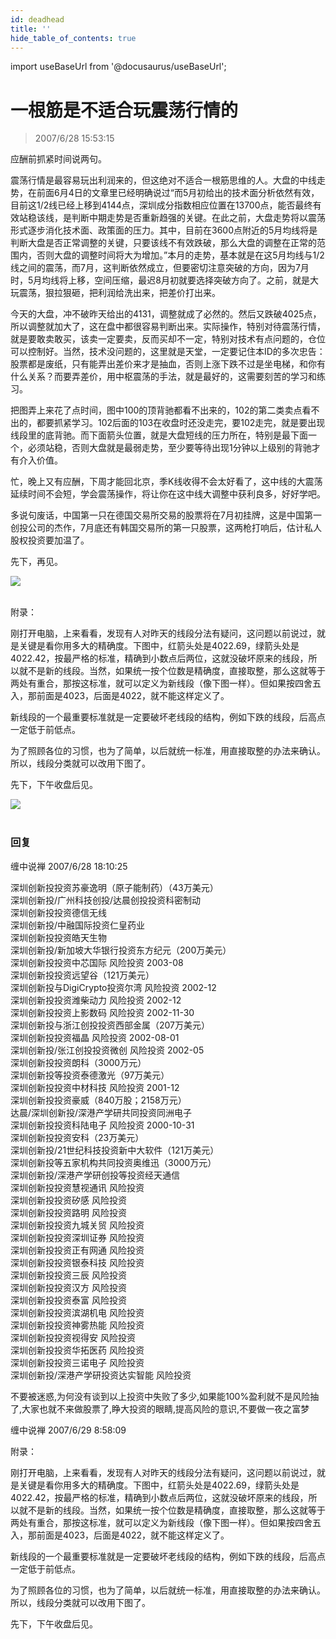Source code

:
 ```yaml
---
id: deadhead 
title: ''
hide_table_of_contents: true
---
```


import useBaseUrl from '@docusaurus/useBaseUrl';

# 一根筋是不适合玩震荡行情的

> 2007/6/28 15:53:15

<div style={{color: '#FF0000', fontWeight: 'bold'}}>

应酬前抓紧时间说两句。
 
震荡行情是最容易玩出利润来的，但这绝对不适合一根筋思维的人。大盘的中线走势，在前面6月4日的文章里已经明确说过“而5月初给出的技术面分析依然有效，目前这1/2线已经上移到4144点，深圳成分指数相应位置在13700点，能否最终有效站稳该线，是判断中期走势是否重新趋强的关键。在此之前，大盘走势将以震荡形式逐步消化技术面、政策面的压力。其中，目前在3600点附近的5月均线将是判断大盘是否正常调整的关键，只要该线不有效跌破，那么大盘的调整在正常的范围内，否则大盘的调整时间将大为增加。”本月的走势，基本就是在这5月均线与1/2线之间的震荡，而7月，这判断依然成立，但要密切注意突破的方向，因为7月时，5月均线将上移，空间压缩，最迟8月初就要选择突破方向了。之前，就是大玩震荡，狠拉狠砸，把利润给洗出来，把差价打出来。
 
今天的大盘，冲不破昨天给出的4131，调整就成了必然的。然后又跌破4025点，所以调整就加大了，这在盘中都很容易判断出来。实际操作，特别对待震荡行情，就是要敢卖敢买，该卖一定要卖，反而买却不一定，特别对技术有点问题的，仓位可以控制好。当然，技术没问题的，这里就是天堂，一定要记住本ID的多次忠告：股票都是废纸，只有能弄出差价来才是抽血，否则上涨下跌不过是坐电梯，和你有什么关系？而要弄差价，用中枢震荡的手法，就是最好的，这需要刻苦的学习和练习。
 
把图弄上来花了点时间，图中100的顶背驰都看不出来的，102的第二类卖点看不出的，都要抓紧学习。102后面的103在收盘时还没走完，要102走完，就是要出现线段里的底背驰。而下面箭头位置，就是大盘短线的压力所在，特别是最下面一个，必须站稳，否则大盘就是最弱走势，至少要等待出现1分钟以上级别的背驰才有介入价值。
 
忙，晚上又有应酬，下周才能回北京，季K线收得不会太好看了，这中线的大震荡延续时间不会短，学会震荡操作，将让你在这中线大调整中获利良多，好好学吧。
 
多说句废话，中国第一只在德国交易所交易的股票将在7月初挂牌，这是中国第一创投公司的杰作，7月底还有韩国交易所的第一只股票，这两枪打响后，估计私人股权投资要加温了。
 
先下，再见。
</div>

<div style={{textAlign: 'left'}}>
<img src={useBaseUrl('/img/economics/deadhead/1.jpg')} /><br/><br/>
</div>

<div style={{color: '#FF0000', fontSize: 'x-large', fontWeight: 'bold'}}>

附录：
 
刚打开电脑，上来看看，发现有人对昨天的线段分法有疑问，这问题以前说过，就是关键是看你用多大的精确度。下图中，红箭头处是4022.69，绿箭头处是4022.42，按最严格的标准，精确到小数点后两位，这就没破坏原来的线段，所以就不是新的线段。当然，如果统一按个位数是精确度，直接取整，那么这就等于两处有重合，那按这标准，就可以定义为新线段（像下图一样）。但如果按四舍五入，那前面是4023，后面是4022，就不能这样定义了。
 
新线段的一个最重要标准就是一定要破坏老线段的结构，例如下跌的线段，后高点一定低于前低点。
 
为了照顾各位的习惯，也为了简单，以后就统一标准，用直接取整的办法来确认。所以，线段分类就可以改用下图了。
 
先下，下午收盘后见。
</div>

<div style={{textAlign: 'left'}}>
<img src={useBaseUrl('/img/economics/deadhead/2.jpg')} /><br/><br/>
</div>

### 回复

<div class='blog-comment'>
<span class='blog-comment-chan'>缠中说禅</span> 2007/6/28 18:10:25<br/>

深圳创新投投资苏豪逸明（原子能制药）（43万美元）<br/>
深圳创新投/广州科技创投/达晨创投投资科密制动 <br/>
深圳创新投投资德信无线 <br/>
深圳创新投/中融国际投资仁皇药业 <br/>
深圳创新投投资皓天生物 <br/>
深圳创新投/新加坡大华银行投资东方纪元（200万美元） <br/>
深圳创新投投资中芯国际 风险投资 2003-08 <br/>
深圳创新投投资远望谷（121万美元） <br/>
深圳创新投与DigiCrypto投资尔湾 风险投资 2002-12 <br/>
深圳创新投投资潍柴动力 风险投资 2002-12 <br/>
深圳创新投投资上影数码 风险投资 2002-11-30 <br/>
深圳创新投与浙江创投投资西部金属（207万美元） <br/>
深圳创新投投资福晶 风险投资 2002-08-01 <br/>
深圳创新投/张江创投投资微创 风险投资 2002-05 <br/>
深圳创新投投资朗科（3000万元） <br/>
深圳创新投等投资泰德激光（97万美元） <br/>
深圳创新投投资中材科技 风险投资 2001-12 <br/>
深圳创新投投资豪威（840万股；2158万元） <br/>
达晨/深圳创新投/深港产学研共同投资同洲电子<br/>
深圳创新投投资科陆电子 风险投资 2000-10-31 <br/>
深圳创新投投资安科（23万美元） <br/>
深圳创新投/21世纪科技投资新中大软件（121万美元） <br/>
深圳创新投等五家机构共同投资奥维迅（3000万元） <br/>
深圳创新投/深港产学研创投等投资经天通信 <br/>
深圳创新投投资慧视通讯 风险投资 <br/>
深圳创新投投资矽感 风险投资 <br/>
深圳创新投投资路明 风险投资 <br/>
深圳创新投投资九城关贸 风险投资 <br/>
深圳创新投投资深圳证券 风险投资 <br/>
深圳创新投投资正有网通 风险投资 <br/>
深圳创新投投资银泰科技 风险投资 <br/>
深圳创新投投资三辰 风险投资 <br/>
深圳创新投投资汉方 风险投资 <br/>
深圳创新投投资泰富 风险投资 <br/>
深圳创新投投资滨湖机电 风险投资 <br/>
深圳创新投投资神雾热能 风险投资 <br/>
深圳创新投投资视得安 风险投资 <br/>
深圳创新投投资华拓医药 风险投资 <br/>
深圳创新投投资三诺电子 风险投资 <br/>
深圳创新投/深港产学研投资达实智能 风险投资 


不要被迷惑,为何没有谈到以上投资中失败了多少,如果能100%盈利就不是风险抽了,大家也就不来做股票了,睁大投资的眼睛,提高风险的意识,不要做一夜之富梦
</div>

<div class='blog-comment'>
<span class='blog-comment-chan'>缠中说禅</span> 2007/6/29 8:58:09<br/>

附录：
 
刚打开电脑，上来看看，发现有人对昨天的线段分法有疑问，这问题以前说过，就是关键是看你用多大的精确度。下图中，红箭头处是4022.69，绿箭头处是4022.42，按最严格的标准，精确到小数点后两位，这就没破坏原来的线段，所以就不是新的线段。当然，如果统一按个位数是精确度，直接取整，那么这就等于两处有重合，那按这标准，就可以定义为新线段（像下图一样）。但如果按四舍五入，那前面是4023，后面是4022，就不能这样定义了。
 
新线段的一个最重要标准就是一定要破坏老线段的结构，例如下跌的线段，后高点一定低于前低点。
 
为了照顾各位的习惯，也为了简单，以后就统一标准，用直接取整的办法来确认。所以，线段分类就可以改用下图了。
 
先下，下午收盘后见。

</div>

==

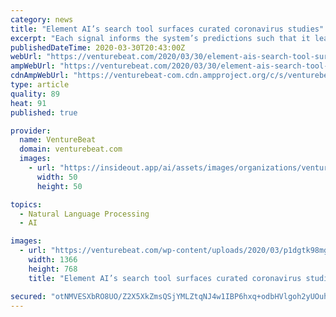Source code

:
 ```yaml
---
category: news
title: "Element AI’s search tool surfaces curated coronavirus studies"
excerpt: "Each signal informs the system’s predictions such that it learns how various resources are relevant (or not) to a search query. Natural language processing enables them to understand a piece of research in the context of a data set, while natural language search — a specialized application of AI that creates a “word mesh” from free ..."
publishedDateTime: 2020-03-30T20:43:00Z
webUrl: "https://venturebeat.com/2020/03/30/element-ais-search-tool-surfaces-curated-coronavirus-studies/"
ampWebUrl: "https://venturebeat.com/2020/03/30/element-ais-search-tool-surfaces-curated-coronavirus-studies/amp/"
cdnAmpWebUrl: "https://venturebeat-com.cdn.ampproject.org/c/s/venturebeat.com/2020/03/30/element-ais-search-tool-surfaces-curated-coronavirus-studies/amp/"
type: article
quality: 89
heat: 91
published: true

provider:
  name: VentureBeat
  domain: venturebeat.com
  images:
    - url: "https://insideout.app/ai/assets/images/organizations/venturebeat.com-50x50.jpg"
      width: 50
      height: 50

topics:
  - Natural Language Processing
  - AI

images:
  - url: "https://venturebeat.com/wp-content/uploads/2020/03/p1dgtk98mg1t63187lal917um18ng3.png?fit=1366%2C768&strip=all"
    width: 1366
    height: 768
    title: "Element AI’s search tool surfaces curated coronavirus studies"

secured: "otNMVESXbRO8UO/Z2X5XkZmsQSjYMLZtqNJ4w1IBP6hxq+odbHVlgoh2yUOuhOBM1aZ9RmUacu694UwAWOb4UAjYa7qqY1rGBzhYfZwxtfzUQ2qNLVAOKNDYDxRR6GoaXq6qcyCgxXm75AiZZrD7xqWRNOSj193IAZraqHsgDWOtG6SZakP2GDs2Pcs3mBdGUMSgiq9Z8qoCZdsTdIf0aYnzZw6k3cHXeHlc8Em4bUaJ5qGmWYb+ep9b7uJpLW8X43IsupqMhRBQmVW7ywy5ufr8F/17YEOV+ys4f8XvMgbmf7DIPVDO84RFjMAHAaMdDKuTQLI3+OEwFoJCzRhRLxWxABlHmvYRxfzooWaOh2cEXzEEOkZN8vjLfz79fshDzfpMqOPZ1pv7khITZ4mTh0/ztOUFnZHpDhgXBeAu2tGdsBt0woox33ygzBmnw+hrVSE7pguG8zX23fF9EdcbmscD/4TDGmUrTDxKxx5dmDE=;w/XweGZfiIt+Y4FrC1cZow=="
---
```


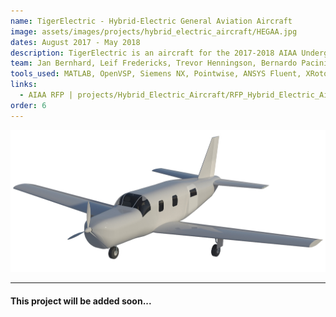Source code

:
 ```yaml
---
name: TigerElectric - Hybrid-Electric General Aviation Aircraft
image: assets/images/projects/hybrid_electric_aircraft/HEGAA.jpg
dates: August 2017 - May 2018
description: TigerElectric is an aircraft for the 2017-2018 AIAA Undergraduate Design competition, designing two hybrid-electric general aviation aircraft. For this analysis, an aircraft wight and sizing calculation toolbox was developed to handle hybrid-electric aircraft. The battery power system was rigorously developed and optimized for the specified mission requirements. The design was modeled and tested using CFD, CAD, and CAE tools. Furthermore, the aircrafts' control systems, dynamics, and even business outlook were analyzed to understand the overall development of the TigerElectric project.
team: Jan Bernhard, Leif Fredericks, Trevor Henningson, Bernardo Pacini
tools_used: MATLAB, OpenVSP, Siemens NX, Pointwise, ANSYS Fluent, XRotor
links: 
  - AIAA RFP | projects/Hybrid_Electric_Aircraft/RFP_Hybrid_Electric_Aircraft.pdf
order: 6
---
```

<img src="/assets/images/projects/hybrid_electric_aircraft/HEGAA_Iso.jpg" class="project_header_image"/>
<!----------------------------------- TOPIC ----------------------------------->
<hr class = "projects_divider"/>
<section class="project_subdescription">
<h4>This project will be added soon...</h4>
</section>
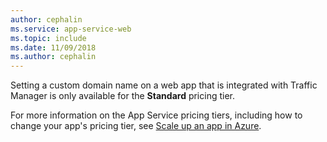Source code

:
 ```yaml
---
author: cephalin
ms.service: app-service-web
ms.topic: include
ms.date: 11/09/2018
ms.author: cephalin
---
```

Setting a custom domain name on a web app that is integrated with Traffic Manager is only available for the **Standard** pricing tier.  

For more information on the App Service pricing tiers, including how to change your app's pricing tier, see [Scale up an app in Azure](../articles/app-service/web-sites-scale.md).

■ What you are asked to do
Look through the listing and extract every line with "pricing" in it.

■ Response to this task
Setting a custom domain name on a web app that is integrated with Traffic Manager is only available for the **Standard** pricing tier.  
For more information on the App Service pricing tiers, including how to change your app's pricing tier, see [Scale up an app in Azure](../articles/app-service/web-sites-scale.md).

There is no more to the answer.